Of course, there’s more to the method of loci than that. The reason for using a house or other place to remember things is that it turns out humans have a fantastic capacity for remembering spatial layouts. It would hardly be a taxing task, for example, to draw a floor plan of the house you grew up in, no matter how many years ago that was. You could probably draw pretty accurate floor plans of most of your friends’ houses, too, even though you only went there a few times and it was 15 years ago. Isn’t that incredible?

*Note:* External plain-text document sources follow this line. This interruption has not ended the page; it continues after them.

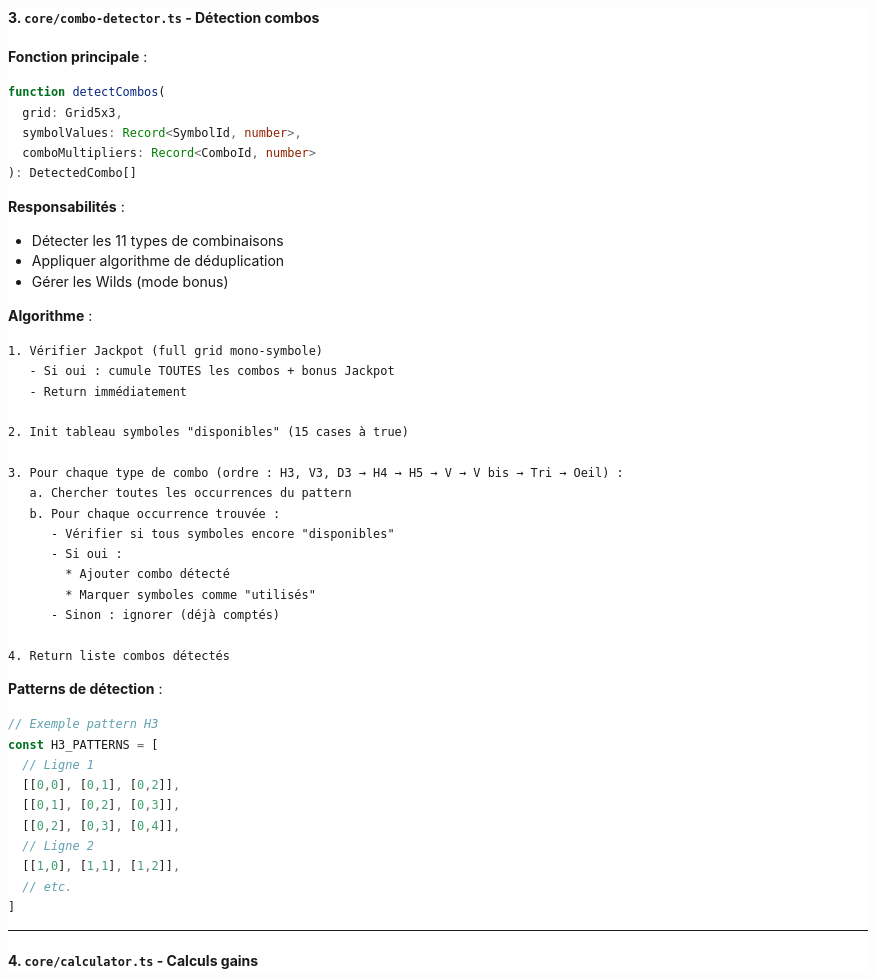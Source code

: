 
#### 3. `core/combo-detector.ts` - Détection combos

**Fonction principale** :
```typescript
function detectCombos(
  grid: Grid5x3,
  symbolValues: Record<SymbolId, number>,
  comboMultipliers: Record<ComboId, number>
): DetectedCombo[]
```

**Responsabilités** :
- Détecter les 11 types de combinaisons
- Appliquer algorithme de déduplication
- Gérer les Wilds (mode bonus)

**Algorithme** :
```
1. Vérifier Jackpot (full grid mono-symbole)
   - Si oui : cumule TOUTES les combos + bonus Jackpot
   - Return immédiatement

2. Init tableau symboles "disponibles" (15 cases à true)

3. Pour chaque type de combo (ordre : H3, V3, D3 → H4 → H5 → V → V bis → Tri → Oeil) :
   a. Chercher toutes les occurrences du pattern
   b. Pour chaque occurrence trouvée :
      - Vérifier si tous symboles encore "disponibles"
      - Si oui :
        * Ajouter combo détecté
        * Marquer symboles comme "utilisés"
      - Sinon : ignorer (déjà comptés)

4. Return liste combos détectés
```

**Patterns de détection** :
```typescript
// Exemple pattern H3
const H3_PATTERNS = [
  // Ligne 1
  [[0,0], [0,1], [0,2]],
  [[0,1], [0,2], [0,3]],
  [[0,2], [0,3], [0,4]],
  // Ligne 2
  [[1,0], [1,1], [1,2]],
  // etc.
]
```

---

#### 4. `core/calculator.ts` - Calculs gains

There’s also a fascinating study in which people were presented with a series of several images, displayed one after another in rapid succession, so fast that you can barely perceive the content of each image, much less remember it. Half an hour later, show them two images side by side, one of which was previously displayed, the other of which they have never seen before, and ask which one they recognize. People are extremely good at this task, often correctly identifying every single previously-displayed image. (I couldn’t find the reference for this study, but I did find this paper describes some similar effects, focused on quantity rather than accuracy.)
One of the downsides of the method of loci is that it is sequential. The way it works is by imagining you’re walking along a path through your house, and at certain places you ‘place’ a vivid image that calls to mind the thing you want to remember. Recalling the original sequence entails imagining yourself taking the same path again, and at each marker along the way seeing the image you placed there previously, and associating it back to the thing you wanted to remember. This works fantastically well for remembering the order of a deck of cards, a shopping list, or the states in the union, but not so well for things you want to recall in no particular order, or without going through the whole list from the beginning.
Anyway, Moonwalking with Einstein is a fantastic book and you should read it.